Localization and Mechanism of MORT in Human Mammary Epithelial Cell Mortal to Immortal Transition

Abstract

Cancer is quickly becoming the leading cause of death in the United States. Despite research making headway with early detection techniques and effective treatments, the number of cancer deaths per year continues to increase. There is still a lot we do not know about the mechanisms of cancer initiation and progression. A relatively recent field of study is epigenetics, or changes that occur outside of the DNA sequence. One such change is the expression or depletion of non-coding RNAs (ncRNAs). One type of ncRNA is long non-coding RNAs (lncRNAs), and several studies have linked lncRNA overexpression or downregulation to cancer progression. Mortal Obligate RNA Transcript, or MORT, is a lncRNA that has only recently been studied. Previous reports have shown lower levels of MORT in cancerous cell lines compared to normal cell lines, but very little additional information is known about the means by which it contributes to cancer progression.

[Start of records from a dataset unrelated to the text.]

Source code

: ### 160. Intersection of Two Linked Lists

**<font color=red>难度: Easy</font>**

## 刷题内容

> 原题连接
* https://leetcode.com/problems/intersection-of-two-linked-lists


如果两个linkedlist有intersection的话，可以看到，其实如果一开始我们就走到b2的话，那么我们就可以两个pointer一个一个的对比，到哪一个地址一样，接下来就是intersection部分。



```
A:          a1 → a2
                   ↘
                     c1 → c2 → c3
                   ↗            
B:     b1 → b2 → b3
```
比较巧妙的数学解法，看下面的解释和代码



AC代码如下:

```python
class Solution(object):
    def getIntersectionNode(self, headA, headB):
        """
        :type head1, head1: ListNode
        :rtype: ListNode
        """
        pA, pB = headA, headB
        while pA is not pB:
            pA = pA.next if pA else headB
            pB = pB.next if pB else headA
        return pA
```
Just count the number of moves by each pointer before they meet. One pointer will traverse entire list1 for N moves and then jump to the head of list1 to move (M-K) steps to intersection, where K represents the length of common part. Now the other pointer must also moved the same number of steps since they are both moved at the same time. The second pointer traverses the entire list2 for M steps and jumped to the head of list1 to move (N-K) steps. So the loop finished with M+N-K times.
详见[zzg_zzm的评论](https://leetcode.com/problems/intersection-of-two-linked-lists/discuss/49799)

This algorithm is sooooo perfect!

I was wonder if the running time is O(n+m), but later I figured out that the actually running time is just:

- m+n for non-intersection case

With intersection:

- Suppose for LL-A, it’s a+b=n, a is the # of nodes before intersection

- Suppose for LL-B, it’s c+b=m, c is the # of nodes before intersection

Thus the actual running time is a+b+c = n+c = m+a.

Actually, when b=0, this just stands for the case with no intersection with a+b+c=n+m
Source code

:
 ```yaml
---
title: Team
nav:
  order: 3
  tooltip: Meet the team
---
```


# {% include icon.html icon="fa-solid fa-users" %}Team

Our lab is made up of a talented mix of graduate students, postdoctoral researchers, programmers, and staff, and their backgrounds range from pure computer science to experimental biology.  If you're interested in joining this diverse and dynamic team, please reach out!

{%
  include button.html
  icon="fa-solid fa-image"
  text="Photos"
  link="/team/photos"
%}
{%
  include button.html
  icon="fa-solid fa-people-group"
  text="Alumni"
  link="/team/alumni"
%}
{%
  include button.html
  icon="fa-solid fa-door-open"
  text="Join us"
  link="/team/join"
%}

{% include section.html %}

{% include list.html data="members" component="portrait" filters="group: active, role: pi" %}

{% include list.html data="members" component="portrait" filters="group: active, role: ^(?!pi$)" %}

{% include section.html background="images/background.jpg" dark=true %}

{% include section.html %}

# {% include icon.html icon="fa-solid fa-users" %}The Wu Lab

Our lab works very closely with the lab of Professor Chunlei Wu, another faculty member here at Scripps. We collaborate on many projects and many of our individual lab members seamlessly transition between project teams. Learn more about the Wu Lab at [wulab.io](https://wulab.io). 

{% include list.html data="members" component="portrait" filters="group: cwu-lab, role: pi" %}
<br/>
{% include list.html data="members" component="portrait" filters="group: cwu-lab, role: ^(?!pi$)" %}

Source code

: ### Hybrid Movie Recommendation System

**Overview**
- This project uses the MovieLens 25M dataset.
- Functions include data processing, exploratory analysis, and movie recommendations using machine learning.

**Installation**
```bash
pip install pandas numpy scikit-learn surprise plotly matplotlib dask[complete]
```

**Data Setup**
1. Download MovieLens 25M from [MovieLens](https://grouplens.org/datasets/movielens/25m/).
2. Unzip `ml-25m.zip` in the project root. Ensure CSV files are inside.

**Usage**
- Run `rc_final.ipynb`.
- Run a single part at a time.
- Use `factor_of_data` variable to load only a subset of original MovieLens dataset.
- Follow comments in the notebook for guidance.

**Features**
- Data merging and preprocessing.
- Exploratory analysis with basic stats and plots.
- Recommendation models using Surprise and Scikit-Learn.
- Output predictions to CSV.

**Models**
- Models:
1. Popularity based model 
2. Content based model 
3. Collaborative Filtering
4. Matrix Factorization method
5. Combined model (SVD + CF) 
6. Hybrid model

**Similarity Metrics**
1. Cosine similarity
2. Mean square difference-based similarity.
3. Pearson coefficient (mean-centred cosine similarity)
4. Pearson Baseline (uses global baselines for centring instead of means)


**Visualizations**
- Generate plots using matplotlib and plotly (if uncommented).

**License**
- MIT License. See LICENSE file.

Our goal was to determine the localization and mechanism of MORT, specifically as it pertained to the mortal (non-tumorigenic) to immortal (tumorigenic) transition of human mammary epithelial cells. We observed that MORT loss occurs even earlier than previously thought, possibly priming the cells to bypass certain barriers necessary for tumorigenesis. MORT also seems to work in a complex with Poly(rC)-Binding Protein 1 (PCBP1) to somehow regulate certain mRNAs. Further, polysome profile analyses of MORT indicate that two populations of MORT exist within the cell; one with monosomes and one with polysomes. These results have important implications for detecting cancer as well as for understanding cancer progression mechanisms, possibly leading us to pursue therapeutic approaches involving MORT and its mechanisms of action.